Bubble Bandits Defy Dishwashing Soap Ban
DAVID GREENE, host:
Let's go now to Spokane, Washington, where there's been a boom in the trafficking of an unlikely substance over the last year. It's an organized trade with highly coordinated schedules and a whole network of dealers, and much of it is family-related.
Vanessa Romo has our story.
VANESSA ROMO: Pat Dalton is on the precipice of becoming an interstate bootlegger. She's got a full tank of gas in her 2004 Chevy Minivan, and she's draped in black from head to toe, just like a cat burglar or a ninja.
(Soundbite of banging sound)
ROMO: The mission is simple: drive 29 miles from Spokane to Coeur d'Alene, Idaho, pick up the stash and head straight home. She's not nervous or remorseful. In fact, she seems gleeful.
Ms. PAT DALTON: I'm a smuggler.
(Soundbite of laughter)
Ms. DALTON: I'm a bubble bandit.
(Soundbite of laughter)
ROMO: That's right. Pat, a 54-year-old churchgoing mother of three, is a soap smuggler. Almost a year ago, Spokane County became the first place in the country to enforce the strictest ban on high-phosphate dishwasher soap, which pretty much means all of the most popular brands in America. It's supposed to reduce phosphorus pollution in local streams and rivers. So that means no more Electrasol PowerBall Tabs and out with new Cascade liquid gels. Now, only eco-friendly products with less than a half percent phosphates are sold within county lines. Pat Dalton said at first, she was totally on board.

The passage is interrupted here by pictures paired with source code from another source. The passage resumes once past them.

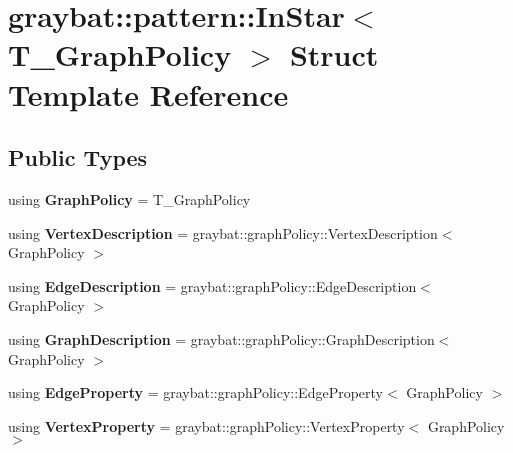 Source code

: \hypertarget{structgraybat_1_1pattern_1_1InStar}{}\section{graybat\+:\+:pattern\+:\+:In\+Star$<$ T\+\_\+\+Graph\+Policy $>$ Struct Template Reference}
\label{structgraybat_1_1pattern_1_1InStar}
\subsection*{Public Types}
\begin{DoxyCompactItemize}
\item 
\hypertarget{structgraybat_1_1pattern_1_1InStar_ab93c343a8968f71e6502f30e22528ce9}{}using {\bfseries Graph\+Policy} = T\+\_\+\+Graph\+Policy\label{structgraybat_1_1pattern_1_1InStar_ab93c343a8968f71e6502f30e22528ce9}

\item 
\hypertarget{structgraybat_1_1pattern_1_1InStar_a14e587a9930f8907ae0c4a512b98c277}{}using {\bfseries Vertex\+Description} = graybat\+::graph\+Policy\+::\+Vertex\+Description$<$ Graph\+Policy $>$\label{structgraybat_1_1pattern_1_1InStar_a14e587a9930f8907ae0c4a512b98c277}

\item 
\hypertarget{structgraybat_1_1pattern_1_1InStar_a38d750a72045520f0ddf3eecb0809995}{}using {\bfseries Edge\+Description} = graybat\+::graph\+Policy\+::\+Edge\+Description$<$ Graph\+Policy $>$\label{structgraybat_1_1pattern_1_1InStar_a38d750a72045520f0ddf3eecb0809995}

\item 
\hypertarget{structgraybat_1_1pattern_1_1InStar_a084fbbda9f3c382c42855c67d0808b44}{}using {\bfseries Graph\+Description} = graybat\+::graph\+Policy\+::\+Graph\+Description$<$ Graph\+Policy $>$\label{structgraybat_1_1pattern_1_1InStar_a084fbbda9f3c382c42855c67d0808b44}

\item 
\hypertarget{structgraybat_1_1pattern_1_1InStar_aa4f512e54f052261b2146f0af14670b6}{}using {\bfseries Edge\+Property} = graybat\+::graph\+Policy\+::\+Edge\+Property$<$ Graph\+Policy $>$\label{structgraybat_1_1pattern_1_1InStar_aa4f512e54f052261b2146f0af14670b6}

\item 
\hypertarget{structgraybat_1_1pattern_1_1InStar_a1cafeb7a0527ee503649ba674f774495}{}using {\bfseries Vertex\+Property} = graybat\+::graph\+Policy\+::\+Vertex\+Property$<$ Graph\+Policy $>$\label{structgraybat_1_1pattern_1_1InStar_a1cafeb7a0527ee503649ba674f774495}

\end{DoxyCompactItemize}
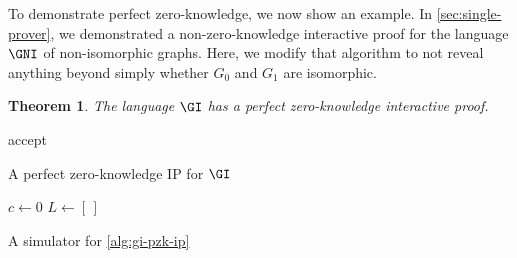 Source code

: \documentclass[english,12pt]{reedthesis}
\theoremstyle{plain}
\newtheorem{thm}{Theorem}[section]
\theoremstyle{definition}
\theoremstyle{remark}
\begin{document}
To demonstrate perfect zero-knowledge, we now show an example. In
\cref{sec:single-prover}, we demonstrated a non-zero-knowledge interactive proof
for the language $\GNI$ of non-isomorphic graphs. Here, we modify that algorithm
to not reveal anything beyond simply whether $G_{0}$ and $G_{1}$ are isomorphic.

\begin{thm}\label{thm:gi-pzk-ip}
  The language $\GI$ has a perfect zero-knowledge interactive proof.
\end{thm}

\begin{algorithm}[htbp]
  accept\;
  \caption{A perfect zero-knowledge IP for $\GI$}\label{alg:gi-pzk-ip}
\end{algorithm}

\begin{algorithm}[htbp]
  $c \leftarrow 0$\;
  $L \leftarrow [\,]$\;
  \KwRet{$\bot$}\;
  \caption{A simulator for \cref{alg:gi-pzk-ip}}\label{alg:gi-simulator}
\end{algorithm}
\end{document}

Ms. DALTON: You know, because I wanted to take care of our water. But then as soon as I had to use the soap, I went, this is no good.
ROMO: Actually, Consumer Reports did rate some of these eco-products well. Still, Pat's not impressed, and she's not alone. Just ask the good people at Rosauers, a local grocery store.
Ms. SANDY FRANKS(ph): It just doesn't clean as well. It doesn't take out the stains.
Mr. FRED SPRINGER(ph): The new soap stains the dishes.
Ms. JESSIE CRAMER(ph): Nothing got clean.
Mr. SPRINGER: Well, there's spots on there after it goes through the heat cycle.
ROMO: Okay. So these humans - Sandy Franks, Fred Springer and Jessie Cramer, may not be fans of the new soap, but the fish living in Spokane County presumably are.
Mr. TOM BRADAVILLE(ph) (Activist): If you want the fish to survive, you need to have a certain amount of oxygen.
ROMO: Tom Bradaville led the crusade for the legislation. He's a grey-haired, serious man who doesn't find anything cute or funny about the so-called soap smugglers. Hands stuffed deep into his pockets just a few feet away from Spokane Falls, he explains how low-phosphorus soap helps fish life.
Mr. BRADAVILLE: Phosphorus has caused tremendous algae growths in some of the lakes which, when the allergy dies, it decomposes, consuming the oxygen.
ROMO: And killing the fish. It's still early, but Bradaville claims that eco-friendly soap has reduced phosphorus levels in the nearby water plant by 14 percent. He looks out onto the thunderous and gushing river and shakes his head. He'd rather believe that there are more people like him concerned about the fish than Pat Dalton, who has finally found her way to a Safeway in Idaho.
Ms. DALTON: Bubble bandits come through here.
(Soundbite of laughter)
ROMO: She's got the goods in hand: a box of lemon-scent Cascade with extra shine.
Unidentified Woman: Hi, there.
Ms. DALTON: Hi. How are you doing today?
ROMO: The transaction is quick and totally uneventful. So other than the drive and maybe a guilty conscience, what is there to stop people like Pat? It turns out, not much. Here's Officer Suzanne Mann of the Spokane PD.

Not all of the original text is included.